Q: You recently led a firm engagement to provide a fairness opinion in a high-profile secondary market transaction. Can you tell us a little bit about that?
A: The buyout fund came towards its end-of-life and still had over $1 billion of illiquid assets spread across multiple investments. The sponsor felt that holding the assets beyond the life of the fund would yield significant upside to the LPs. It therefore offered the LPs the opportunity to transfer the assets into a continuation vehicle or sell the investments to a new secondary investor in this continuation vehicle. This provided the LPs the choice between immediate liquidity or the opportunity to remain in the fund with an extended life. The Limited Partner Advisory Committee asked the sponsor to obtain a fairness opinion to ascertain whether the consideration received in the proposed transaction was fair from a financial point of view.
Over the course of three weeks, we assessed the fair value of each underlying investment of the fund, determined a range of value for all investments and on that basis determined the fairness of the proposed transaction.

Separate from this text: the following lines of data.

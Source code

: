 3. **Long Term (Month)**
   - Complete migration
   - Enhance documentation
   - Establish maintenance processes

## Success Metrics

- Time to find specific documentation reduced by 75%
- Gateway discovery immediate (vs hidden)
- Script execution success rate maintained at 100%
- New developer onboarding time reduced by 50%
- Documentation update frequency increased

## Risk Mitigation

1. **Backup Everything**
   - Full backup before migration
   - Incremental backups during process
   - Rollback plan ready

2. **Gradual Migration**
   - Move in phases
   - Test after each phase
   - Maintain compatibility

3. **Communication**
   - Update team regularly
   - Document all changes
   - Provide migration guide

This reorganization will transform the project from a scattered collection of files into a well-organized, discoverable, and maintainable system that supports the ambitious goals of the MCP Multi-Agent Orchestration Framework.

Q: Are fairness opinions common for secondary market transactions? Why or why not?
A: Across the private equity industry it is now common practice to obtain a fairness opinion that the Board of Directors can rely on when a related party transaction is contemplated. Often, this may only include a single investment that is transferred between funds, but it may also encompass an entire portfolio that is transferred into a continuation vehicle.
As sponsors represent both sides of transactions, likely acting for different groups of LPs, they have to ensure that the transaction is fair to both sides so that they meet their fiduciary duties. We may be asked to provide a fairness opinion stating that the transaction is fair to the buyer and the seller (two-sided opinion), or we can provide an opinion to only one side, typically the selling entity.

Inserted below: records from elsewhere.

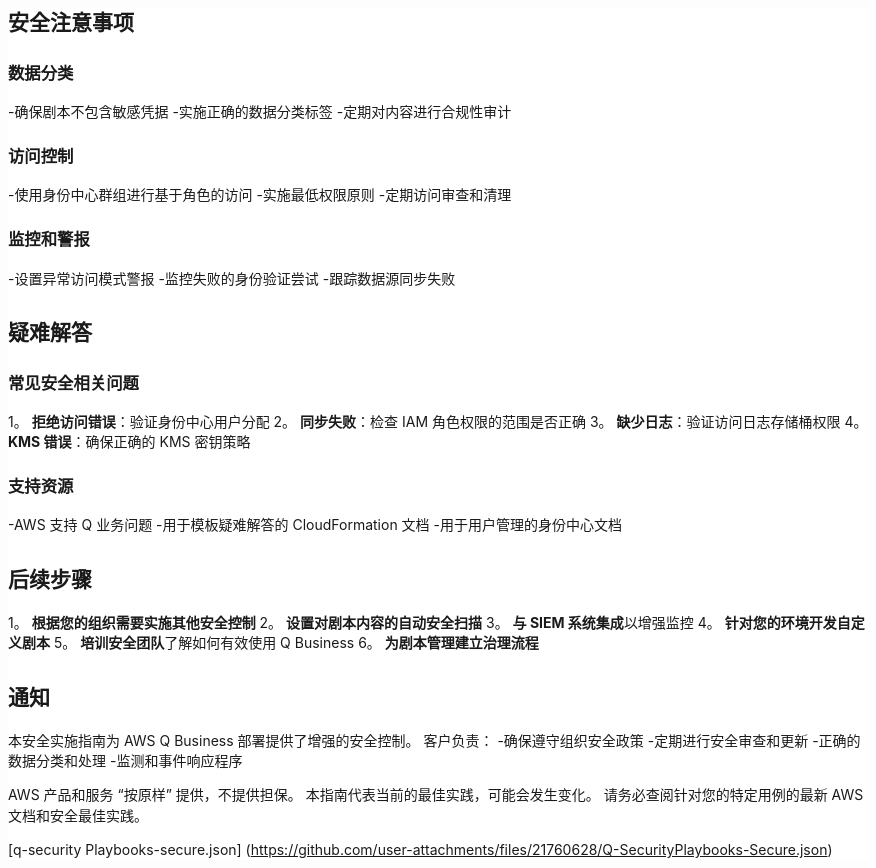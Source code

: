 ## 安全注意事项

### 数据分类
-确保剧本不包含敏感凭据
-实施正确的数据分类标签
-定期对内容进行合规性审计

### 访问控制
-使用身份中心群组进行基于角色的访问
-实施最低权限原则
-定期访问审查和清理

### 监控和警报
-设置异常访问模式警报
-监控失败的身份验证尝试
-跟踪数据源同步失败

## 疑难解答

### 常见安全相关问题
1。 **拒绝访问错误**：验证身份中心用户分配
2。 **同步失败**：检查 IAM 角色权限的范围是否正确
3。 **缺少日志**：验证访问日志存储桶权限
4。 **KMS 错误**：确保正确的 KMS 密钥策略

### 支持资源
-AWS 支持 Q 业务问题
-用于模板疑难解答的 CloudFormation 文档
-用于用户管理的身份中心文档

## 后续步骤

1。 **根据您的组织需要实施其他安全控制**
2。 **设置对剧本内容的自动安全扫描**
3。 **与 SIEM 系统集成**以增强监控
4。 **针对您的环境开发自定义剧本**
5。 **培训安全团队**了解如何有效使用 Q Business
6。 **为剧本管理建立治理流程**

## 通知

本安全实施指南为 AWS Q Business 部署提供了增强的安全控制。 客户负责：
-确保遵守组织安全政策
-定期进行安全审查和更新
-正确的数据分类和处理
-监测和事件响应程序

AWS 产品和服务 “按原样” 提供，不提供担保。 本指南代表当前的最佳实践，可能会发生变化。 请务必查阅针对您的特定用例的最新 AWS 文档和安全最佳实践。

[q-security Playbooks-secure.json] (https://github.com/user-attachments/files/21760628/Q-SecurityPlaybooks-Secure.json)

Q: What are some of the pitfalls in providing a fairness opinion in these types of deals?
A: For multiple reasons, most sponsors try to avoid situations in which they benefit most from entering into a related party transaction. It is often viewed as a sign of weakness when it is best to hold on to the investment after a holding period of, say, five to seven years and transfer the investment to a new fund. There are, however, unique situations where the expected future return justifies the transaction. The sponsor is ultimately very familiar with the investment and can judge better than any outsider the future prospects of a company.
It is now critical to share the upside and associated risk between the selling and buying parties. We come in as an independent party and try to assess this very point.
Q: When you’re not contemplating sky-high valuations, you are scaling Himalayan peaks – should we worry about spending long periods in low oxygen environments?
A: I will let colleagues and clients judge whether my exposure to low oxygen has had any negative impact on my judgement. I haven’t noticed any yet, but I may be biased. What I can say with confidence: it provides a new view on the risk and reward equation.
As in 2017, secondary market pricing remains strong in 2018. In our conversations with secondary market buyers, we noticed an eagerness to put capital to work in high-quality assets paired with a reluctance to over-extend in an environment that many consider to be extremely competitive. Many buyers are seeking to differentiate themselves by pursuing interests in specific investment strategies and middle-market managers.